Start of Block

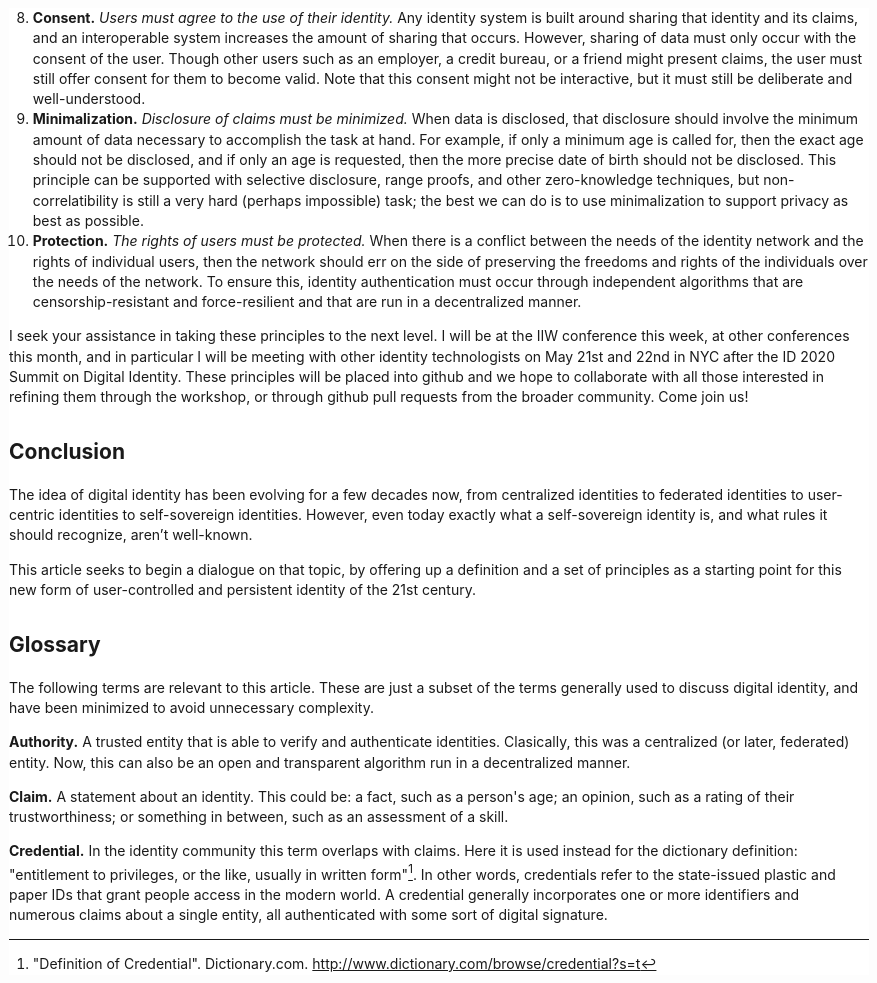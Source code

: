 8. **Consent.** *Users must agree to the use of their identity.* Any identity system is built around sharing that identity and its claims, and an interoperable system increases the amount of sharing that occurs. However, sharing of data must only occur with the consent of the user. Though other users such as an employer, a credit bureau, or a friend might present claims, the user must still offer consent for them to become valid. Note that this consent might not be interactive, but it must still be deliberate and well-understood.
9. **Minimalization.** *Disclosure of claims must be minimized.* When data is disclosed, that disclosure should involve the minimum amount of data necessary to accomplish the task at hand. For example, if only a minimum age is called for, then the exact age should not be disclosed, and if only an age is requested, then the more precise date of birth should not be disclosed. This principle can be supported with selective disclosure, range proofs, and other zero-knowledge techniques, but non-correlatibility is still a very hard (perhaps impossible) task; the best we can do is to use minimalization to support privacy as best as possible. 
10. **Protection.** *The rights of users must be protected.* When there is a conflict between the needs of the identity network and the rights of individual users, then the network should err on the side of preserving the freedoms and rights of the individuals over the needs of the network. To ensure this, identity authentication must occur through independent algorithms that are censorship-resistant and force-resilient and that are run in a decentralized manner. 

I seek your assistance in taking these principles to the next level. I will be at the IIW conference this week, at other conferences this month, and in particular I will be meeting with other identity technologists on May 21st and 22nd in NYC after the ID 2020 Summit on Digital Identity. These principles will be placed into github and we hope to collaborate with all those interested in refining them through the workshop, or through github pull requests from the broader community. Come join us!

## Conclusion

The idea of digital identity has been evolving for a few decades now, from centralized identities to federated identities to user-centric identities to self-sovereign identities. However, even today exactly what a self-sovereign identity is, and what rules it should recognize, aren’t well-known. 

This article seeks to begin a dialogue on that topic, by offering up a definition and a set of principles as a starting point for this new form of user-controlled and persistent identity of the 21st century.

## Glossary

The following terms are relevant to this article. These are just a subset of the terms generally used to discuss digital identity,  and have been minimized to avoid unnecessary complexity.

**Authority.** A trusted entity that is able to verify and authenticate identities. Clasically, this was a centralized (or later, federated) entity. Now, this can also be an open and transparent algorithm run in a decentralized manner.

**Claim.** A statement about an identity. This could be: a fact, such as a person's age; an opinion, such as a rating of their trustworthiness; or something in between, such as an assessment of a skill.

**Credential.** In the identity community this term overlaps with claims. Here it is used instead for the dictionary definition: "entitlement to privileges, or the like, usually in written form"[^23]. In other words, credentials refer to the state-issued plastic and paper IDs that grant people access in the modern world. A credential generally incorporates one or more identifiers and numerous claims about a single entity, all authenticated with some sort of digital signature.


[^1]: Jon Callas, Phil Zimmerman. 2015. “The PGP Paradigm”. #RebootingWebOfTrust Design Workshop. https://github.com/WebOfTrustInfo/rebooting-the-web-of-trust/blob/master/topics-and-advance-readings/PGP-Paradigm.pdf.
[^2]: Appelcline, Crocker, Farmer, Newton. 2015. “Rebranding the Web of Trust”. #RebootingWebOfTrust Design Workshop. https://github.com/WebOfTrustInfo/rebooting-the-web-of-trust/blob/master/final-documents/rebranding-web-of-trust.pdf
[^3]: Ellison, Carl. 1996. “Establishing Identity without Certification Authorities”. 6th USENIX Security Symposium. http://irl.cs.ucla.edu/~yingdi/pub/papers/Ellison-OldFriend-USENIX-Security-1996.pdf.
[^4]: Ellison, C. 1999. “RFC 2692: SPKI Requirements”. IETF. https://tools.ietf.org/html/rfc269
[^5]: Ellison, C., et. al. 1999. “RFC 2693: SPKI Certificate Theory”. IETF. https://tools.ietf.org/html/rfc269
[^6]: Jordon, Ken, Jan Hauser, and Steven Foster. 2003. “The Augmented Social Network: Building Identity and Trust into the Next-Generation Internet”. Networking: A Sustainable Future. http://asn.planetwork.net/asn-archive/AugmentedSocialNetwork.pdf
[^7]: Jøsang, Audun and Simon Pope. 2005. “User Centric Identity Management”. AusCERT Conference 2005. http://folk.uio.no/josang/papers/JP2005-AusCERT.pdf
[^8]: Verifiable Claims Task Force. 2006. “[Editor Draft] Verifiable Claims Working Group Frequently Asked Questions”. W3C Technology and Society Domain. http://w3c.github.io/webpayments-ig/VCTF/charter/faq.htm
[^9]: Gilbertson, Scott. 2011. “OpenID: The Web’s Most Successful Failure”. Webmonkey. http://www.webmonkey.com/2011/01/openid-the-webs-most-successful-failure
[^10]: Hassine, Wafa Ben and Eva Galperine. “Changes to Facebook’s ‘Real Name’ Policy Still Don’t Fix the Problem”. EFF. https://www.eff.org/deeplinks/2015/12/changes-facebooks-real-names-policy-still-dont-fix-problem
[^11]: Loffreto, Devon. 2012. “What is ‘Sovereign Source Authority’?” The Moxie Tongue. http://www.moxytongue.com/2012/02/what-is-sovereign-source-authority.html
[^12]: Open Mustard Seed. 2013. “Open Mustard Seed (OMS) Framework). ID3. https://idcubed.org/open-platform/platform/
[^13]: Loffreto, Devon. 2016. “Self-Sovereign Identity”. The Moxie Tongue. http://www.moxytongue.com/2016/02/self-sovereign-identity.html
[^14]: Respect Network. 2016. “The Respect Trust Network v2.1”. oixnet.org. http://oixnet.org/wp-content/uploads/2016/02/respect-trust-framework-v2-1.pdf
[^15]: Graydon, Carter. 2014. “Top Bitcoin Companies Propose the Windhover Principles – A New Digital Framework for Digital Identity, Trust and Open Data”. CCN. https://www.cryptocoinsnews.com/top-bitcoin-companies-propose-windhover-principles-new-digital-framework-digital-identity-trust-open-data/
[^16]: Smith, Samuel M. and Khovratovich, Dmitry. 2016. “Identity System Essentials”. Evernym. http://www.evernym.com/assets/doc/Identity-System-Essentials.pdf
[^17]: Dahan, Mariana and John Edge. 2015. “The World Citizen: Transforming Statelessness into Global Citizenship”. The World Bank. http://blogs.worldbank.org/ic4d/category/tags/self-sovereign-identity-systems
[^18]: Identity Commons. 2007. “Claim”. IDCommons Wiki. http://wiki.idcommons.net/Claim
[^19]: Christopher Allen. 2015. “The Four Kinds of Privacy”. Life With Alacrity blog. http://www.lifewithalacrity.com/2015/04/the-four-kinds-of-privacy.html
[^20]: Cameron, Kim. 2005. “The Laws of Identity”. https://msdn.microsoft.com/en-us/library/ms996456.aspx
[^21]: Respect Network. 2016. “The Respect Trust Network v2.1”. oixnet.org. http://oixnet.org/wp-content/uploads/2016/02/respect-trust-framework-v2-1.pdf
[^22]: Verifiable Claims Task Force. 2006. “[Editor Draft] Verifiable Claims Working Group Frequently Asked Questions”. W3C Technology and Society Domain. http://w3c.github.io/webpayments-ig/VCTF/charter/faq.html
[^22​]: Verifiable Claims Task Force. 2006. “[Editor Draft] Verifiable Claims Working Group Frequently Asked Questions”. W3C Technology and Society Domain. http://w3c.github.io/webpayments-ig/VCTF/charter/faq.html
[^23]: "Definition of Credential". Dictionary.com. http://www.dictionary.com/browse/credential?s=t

End of Block

Exactly the lines from the one with "[^19]: Christopher Allen." through the end of the entries, both included, should be written out, and no others.

Response box:
[^19]: Christopher Allen. 2015. “The Four Kinds of Privacy”. Life With Alacrity blog. http://www.lifewithalacrity.com/2015/04/the-four-kinds-of-privacy.html
[^20]: Cameron, Kim. 2005. “The Laws of Identity”. https://msdn.microsoft.com/en-us/library/ms996456.aspx
[^21]: Respect Network. 2016. “The Respect Trust Network v2.1”. oixnet.org. http://oixnet.org/wp-content/uploads/2016/02/respect-trust-framework-v2-1.pdf
[^22]: Verifiable Claims Task Force. 2006. “[Editor Draft] Verifiable Claims Working Group Frequently Asked Questions”. W3C Technology and Society Domain. http://w3c.github.io/webpayments-ig/VCTF/charter/faq.html
[^22​]: Verifiable Claims Task Force. 2006. “[Editor Draft] Verifiable Claims Working Group Frequently Asked Questions”. W3C Technology and Society Domain. http://w3c.github.io/webpayments-ig/VCTF/charter/faq.html
[^23]: "Definition of Credential". Dictionary.com. http://www.dictionary.com/browse/credential?s=t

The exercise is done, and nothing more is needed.